**PROBLEM DETAILS**
Find every line in the records below that holds the word "amplification", and copy each one.

**EXTRACTED INFORMATION**
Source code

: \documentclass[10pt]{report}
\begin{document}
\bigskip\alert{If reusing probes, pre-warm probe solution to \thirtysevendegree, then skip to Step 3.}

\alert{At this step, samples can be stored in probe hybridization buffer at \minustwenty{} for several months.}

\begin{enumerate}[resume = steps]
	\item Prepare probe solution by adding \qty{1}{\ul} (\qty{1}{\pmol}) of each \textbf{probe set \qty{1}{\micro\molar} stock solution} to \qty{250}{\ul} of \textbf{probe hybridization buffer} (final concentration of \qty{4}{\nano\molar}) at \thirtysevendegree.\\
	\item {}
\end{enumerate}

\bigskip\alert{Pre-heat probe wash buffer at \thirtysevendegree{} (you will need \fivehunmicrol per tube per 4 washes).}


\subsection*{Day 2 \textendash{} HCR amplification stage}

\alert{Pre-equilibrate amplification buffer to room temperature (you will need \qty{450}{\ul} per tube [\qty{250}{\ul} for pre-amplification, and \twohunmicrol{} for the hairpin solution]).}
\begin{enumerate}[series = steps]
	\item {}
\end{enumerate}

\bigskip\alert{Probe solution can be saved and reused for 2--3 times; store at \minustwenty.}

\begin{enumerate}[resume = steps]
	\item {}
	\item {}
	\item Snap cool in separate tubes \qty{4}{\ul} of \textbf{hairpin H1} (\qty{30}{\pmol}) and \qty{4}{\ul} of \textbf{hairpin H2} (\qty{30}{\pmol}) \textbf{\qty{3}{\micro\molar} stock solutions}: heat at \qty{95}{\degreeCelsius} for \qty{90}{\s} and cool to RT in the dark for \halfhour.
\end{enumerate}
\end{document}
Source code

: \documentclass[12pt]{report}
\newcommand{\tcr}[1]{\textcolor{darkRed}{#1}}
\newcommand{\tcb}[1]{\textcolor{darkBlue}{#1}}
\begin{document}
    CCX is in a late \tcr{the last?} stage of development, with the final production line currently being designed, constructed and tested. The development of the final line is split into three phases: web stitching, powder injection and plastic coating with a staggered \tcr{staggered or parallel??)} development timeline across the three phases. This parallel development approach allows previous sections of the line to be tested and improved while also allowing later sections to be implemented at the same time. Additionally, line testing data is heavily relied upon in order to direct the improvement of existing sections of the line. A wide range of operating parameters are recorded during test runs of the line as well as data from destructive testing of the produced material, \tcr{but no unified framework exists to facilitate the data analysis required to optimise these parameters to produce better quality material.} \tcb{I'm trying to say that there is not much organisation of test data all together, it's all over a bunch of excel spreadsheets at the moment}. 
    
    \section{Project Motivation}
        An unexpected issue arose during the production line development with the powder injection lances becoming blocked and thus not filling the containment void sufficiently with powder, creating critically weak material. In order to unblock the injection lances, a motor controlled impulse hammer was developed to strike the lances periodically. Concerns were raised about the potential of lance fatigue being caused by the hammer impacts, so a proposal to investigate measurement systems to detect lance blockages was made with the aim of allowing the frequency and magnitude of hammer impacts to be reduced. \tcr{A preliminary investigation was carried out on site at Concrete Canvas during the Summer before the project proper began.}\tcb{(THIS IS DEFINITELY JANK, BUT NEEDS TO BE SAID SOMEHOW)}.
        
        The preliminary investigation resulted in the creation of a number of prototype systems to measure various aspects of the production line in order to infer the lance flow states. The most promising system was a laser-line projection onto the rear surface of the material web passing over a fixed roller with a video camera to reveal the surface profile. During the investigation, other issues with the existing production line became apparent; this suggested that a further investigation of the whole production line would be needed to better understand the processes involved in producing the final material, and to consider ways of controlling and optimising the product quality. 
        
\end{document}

**ANSWER BELOW**
\subsection*{Day 2 \textendash{} HCR amplification stage}
\alert{Pre-equilibrate amplification buffer to room temperature (you will need \qty{450}{\ul} per tube [\qty{250}{\ul} for pre-amplification, and \twohunmicrol{} for the hairpin solution]).}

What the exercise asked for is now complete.